Women and men in cinema are imaginary constructs created by filmmakers and their audiences. The film-psychoanalytic approach reveals how movies subliminally influence unconscious reception. On the other hand, the movie is embedded in a cultural tradition: Jean Cocteau‘s film La Belle et la Bête (1946) takes up the classic motif of the animal groom from the story of Cupid and Psyche in Apuleius’ The Golden Ass (originally a tale about the stunning momentum of genuine female desire), liberates it from its baroque educational moral (a girl's virtue and prudence will help her to overcome her sexual fears), and turns it into a boyhood story: inside the ugly rascal there is a good, but relatively boring prince – at least in comparison to the monsters of film history.
In the seventy years since it was made, La Belle et la Bête has inspired numerous interpretations and has been employed by theorists of all genres and interests. In this book, Andreas Hamburger and other contributors consider its background, content, and reception, and explore the impact Cocteau has on our perceptions of beauties and beasts.

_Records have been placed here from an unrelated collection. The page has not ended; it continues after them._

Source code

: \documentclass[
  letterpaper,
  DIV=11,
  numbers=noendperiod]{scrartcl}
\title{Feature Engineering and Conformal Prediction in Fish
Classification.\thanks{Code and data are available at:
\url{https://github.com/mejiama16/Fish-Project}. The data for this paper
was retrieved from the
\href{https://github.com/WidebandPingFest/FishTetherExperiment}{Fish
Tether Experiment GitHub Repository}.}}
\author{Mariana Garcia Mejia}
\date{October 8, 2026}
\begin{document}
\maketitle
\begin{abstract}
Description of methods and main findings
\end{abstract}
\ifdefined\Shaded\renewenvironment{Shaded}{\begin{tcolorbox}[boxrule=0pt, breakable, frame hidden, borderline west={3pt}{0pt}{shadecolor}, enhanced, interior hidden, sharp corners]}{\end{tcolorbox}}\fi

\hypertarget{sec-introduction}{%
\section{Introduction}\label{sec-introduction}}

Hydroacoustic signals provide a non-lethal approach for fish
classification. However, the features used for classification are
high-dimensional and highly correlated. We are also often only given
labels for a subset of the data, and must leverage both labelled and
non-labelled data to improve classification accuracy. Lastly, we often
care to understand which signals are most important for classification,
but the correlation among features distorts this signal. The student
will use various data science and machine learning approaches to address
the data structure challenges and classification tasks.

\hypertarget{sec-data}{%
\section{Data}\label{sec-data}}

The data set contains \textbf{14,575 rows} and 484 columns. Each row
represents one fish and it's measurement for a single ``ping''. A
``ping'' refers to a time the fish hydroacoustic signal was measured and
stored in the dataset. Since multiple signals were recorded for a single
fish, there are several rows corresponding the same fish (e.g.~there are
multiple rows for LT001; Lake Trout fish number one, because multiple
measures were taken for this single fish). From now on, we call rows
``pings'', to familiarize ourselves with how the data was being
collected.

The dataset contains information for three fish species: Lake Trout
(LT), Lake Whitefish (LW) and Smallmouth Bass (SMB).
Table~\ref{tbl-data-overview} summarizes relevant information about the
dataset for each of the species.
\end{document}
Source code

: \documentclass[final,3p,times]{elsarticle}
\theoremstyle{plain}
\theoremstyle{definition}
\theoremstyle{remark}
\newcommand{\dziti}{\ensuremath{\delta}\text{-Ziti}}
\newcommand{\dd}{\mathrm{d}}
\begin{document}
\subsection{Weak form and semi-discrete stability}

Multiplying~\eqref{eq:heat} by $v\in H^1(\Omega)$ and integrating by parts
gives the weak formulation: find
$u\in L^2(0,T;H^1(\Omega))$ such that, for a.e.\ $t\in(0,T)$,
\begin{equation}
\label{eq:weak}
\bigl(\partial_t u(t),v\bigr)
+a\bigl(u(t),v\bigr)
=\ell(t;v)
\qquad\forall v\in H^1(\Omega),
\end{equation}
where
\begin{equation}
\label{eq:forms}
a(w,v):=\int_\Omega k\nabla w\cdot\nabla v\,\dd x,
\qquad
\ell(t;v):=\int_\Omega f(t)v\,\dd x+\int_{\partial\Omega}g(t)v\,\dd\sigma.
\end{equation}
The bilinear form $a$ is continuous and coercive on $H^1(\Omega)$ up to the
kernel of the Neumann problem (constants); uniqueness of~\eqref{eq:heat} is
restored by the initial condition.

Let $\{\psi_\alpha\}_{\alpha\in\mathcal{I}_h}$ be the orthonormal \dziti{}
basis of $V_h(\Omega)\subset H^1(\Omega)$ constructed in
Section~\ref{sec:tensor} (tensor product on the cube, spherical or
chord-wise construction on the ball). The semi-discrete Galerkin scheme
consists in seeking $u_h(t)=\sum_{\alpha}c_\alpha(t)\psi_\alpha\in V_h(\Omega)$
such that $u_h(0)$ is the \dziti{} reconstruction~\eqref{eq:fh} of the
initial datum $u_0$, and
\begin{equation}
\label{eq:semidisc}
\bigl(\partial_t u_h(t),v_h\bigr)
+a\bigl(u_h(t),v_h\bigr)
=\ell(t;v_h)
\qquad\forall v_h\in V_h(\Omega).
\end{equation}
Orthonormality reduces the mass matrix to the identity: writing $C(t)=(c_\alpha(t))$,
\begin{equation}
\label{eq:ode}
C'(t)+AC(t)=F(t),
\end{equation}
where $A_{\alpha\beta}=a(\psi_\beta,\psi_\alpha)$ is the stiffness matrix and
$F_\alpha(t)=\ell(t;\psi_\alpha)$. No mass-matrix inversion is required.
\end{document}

Introducing the monster as a suffering person, Cocteau’s film reacts to the disturbing experience of World War II and the Holocaust. It questions hegemonial masculinity, designing a poetic, hallucinatory attempt at healing for a traumatized generation. Moreover, it addresses female and male adolescent development. Its deliberately incredible finale ironically portrays traditional constructs of femininity and masculinity, thus going beyond the scope of a compensatory fairy tale.
About the Author:
Andreas Hamburger is a Professor of Psychology at the International Psychoanalytic University, Berlin, and a psychoanalyst who writes on literature, film, and psychoanalysis, among other topics. He is a member of the Munich Work Group on Film and Psychoanalysis.